GOAL OF THE EXERCISE ->
Only the lines holding the string "Google" are needed; copy each of them from the data.

BEGIN RECORDS TO PROCESS

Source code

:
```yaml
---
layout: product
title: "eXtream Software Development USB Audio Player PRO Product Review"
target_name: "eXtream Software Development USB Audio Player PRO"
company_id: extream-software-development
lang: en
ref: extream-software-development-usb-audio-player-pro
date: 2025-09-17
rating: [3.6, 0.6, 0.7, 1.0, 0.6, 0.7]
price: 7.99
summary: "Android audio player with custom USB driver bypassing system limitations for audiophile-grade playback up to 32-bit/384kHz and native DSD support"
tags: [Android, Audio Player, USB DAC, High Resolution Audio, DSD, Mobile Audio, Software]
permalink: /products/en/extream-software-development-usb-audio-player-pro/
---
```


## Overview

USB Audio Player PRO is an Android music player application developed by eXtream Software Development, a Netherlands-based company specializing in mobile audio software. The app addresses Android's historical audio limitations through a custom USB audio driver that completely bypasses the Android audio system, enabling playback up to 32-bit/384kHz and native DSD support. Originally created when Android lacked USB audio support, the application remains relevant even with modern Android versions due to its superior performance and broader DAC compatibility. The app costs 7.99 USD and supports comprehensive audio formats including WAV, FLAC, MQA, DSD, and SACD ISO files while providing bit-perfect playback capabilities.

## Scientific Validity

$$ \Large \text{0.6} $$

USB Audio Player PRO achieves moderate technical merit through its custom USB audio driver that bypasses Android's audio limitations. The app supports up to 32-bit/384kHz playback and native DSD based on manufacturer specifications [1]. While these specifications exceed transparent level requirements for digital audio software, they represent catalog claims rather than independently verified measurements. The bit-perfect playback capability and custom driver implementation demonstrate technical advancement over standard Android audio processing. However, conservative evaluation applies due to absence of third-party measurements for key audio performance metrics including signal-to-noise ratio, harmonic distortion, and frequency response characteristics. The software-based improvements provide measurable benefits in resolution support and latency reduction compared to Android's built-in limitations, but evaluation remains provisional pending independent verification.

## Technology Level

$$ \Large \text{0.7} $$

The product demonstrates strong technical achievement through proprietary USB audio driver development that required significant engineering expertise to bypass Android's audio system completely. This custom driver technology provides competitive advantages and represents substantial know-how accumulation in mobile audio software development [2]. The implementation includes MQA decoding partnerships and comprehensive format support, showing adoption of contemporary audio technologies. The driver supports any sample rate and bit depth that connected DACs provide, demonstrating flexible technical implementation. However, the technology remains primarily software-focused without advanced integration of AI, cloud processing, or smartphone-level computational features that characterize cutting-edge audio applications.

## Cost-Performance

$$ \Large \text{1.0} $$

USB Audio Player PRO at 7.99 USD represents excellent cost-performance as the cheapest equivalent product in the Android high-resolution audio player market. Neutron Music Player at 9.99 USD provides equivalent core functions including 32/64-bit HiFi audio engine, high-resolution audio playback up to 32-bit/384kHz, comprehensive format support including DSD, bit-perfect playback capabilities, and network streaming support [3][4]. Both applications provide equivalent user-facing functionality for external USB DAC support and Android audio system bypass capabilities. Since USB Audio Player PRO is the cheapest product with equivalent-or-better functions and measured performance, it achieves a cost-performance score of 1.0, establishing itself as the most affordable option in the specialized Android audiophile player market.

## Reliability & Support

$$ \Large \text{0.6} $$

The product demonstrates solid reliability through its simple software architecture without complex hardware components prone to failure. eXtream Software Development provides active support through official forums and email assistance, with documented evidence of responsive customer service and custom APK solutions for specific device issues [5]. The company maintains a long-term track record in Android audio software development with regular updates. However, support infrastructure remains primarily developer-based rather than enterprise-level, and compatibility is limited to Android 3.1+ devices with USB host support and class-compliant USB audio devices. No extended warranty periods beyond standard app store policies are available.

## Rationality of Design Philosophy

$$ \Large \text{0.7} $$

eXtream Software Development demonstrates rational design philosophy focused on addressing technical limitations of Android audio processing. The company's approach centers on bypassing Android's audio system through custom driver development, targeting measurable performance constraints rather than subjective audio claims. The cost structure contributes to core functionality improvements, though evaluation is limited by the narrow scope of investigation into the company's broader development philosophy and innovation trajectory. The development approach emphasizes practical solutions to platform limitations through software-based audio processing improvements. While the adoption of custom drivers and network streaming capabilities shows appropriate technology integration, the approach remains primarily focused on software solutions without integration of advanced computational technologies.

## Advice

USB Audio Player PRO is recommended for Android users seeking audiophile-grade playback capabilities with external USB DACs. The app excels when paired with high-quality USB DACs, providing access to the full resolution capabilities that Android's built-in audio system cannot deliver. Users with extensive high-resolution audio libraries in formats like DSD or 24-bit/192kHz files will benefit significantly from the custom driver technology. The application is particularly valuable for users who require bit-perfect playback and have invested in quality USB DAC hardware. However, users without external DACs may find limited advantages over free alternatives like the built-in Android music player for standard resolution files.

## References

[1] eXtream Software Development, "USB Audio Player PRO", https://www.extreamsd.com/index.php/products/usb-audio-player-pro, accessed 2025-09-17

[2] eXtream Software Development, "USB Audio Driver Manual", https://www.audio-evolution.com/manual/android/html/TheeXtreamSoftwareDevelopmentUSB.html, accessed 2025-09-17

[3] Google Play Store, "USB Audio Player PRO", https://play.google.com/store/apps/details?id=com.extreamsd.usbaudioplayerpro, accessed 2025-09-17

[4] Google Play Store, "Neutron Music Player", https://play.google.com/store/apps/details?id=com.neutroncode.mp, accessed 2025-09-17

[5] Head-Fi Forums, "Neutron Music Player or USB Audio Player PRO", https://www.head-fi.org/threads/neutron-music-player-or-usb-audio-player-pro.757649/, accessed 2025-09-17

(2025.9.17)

END RECORDS TO PROCESS

EXERCISE ANSWER ->
[3] Google Play Store, "USB Audio Player PRO", https://play.google.com/store/apps/details?id=com.extreamsd.usbaudioplayerpro, accessed 2025-09-17
[4] Google Play Store, "Neutron Music Player", https://play.google.com/store/apps/details?id=com.neutroncode.mp, accessed 2025-09-17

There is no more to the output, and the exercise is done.